(Dataset entries)
*** Begin section ***

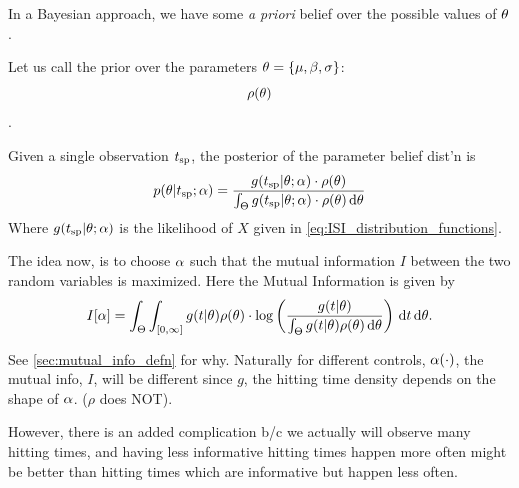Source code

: \documentclass{article}
\begin{document}
% 
% 
% 

In a Bayesian approach, we have some {\sl a priori} belief over the possible
values of ${\theta}$.

Let us call the prior over the parameters ${\theta} = \{{\mu }, {\beta}, {\sigma }\}$:
$$\rho({\theta})$$.

Given a single observation ${ t_{\textrm{sp} } }$, the posterior of the parameter belief dist'n
is 
\begin{equation}
p({\theta}| { t_{\textrm{sp} } }; {\alpha}) =
\frac{g({ t_{\textrm{sp} } } |{\theta}; {\alpha})\cdot \rho({\theta})}{\int_\Theta g({ t_{\textrm{sp} } }|{\theta}; {\alpha})\cdot \rho({\theta})
\, \mathrm{d} {\theta}}
\label{eq:parameter_posterior_defn}
\end{equation} 
Where $ g( { t_{\textrm{sp} } } |{\theta}; {\alpha})$ is the likelihood of $X$ given in
\cref{eq:ISI_distribution_functions}.

The idea now, is to choose ${\alpha}$ such that the mutual information $I$ between the
two random variables is maximized. Here the Mutual Information is given by
\begin{equation}
I[{\alpha}]= 
\int_\Theta \int_{[0, \infty]} g(t|{\theta})\rho({\theta}) \cdot 
\log \left( \frac{g(t|{\theta})}
{\int_\Theta g(t|{\theta})\rho({\theta}) \, \mathrm{d} {\theta}   } \right)
\, \mathrm{d} t\, \mathrm{d} {\theta}.
\label{eq:J_mutual_info_objective}
\end{equation}

See \cref{sec:mutual_info_defn} for why. 
Naturally for different controls, ${\alpha}(\cdot)$, the mutual info, $I$, will
be different since $g$, the hitting time density depends on the shape of ${\alpha}$.
($\rho$ does NOT).

However, there is an added complication b/c we actually will observe many
hitting times, and having less informative hitting times happen more often might
be better than hitting times which are informative but happen less often. 
\end{document}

*** End section ***

AIM OF THE EXERCISE ▸ Skip the images and set down the rest of the data unchanged.

YOUR RESPONSE ▸
Source code

: \documentclass{article}
\begin{document}
% 
% 
% 

In a Bayesian approach, we have some {\sl a priori} belief over the possible
values of ${\theta}$.

Let us call the prior over the parameters ${\theta} = \{{\mu }, {\beta}, {\sigma }\}$:
$$\rho({\theta})$$.

Given a single observation ${ t_{\textrm{sp} } }$, the posterior of the parameter belief dist'n
is 
\begin{equation}
p({\theta}| { t_{\textrm{sp} } }; {\alpha}) =
\frac{g({ t_{\textrm{sp} } } |{\theta}; {\alpha})\cdot \rho({\theta})}{\int_\Theta g({ t_{\textrm{sp} } }|{\theta}; {\alpha})\cdot \rho({\theta})
\, \mathrm{d} {\theta}}
\label{eq:parameter_posterior_defn}
\end{equation} 
Where $ g( { t_{\textrm{sp} } } |{\theta}; {\alpha})$ is the likelihood of $X$ given in
\cref{eq:ISI_distribution_functions}.

The idea now, is to choose ${\alpha}$ such that the mutual information $I$ between the
two random variables is maximized. Here the Mutual Information is given by
\begin{equation}
I[{\alpha}]= 
\int_\Theta \int_{[0, \infty]} g(t|{\theta})\rho({\theta}) \cdot 
\log \left( \frac{g(t|{\theta})}
{\int_\Theta g(t|{\theta})\rho({\theta}) \, \mathrm{d} {\theta}   } \right)
\, \mathrm{d} t\, \mathrm{d} {\theta}.
\label{eq:J_mutual_info_objective}
\end{equation}

See \cref{sec:mutual_info_defn} for why. 
Naturally for different controls, ${\alpha}(\cdot)$, the mutual info, $I$, will
be different since $g$, the hitting time density depends on the shape of ${\alpha}$.
($\rho$ does NOT).

However, there is an added complication b/c we actually will observe many
hitting times, and having less informative hitting times happen more often might
be better than hitting times which are informative but happen less often. 
\end{document}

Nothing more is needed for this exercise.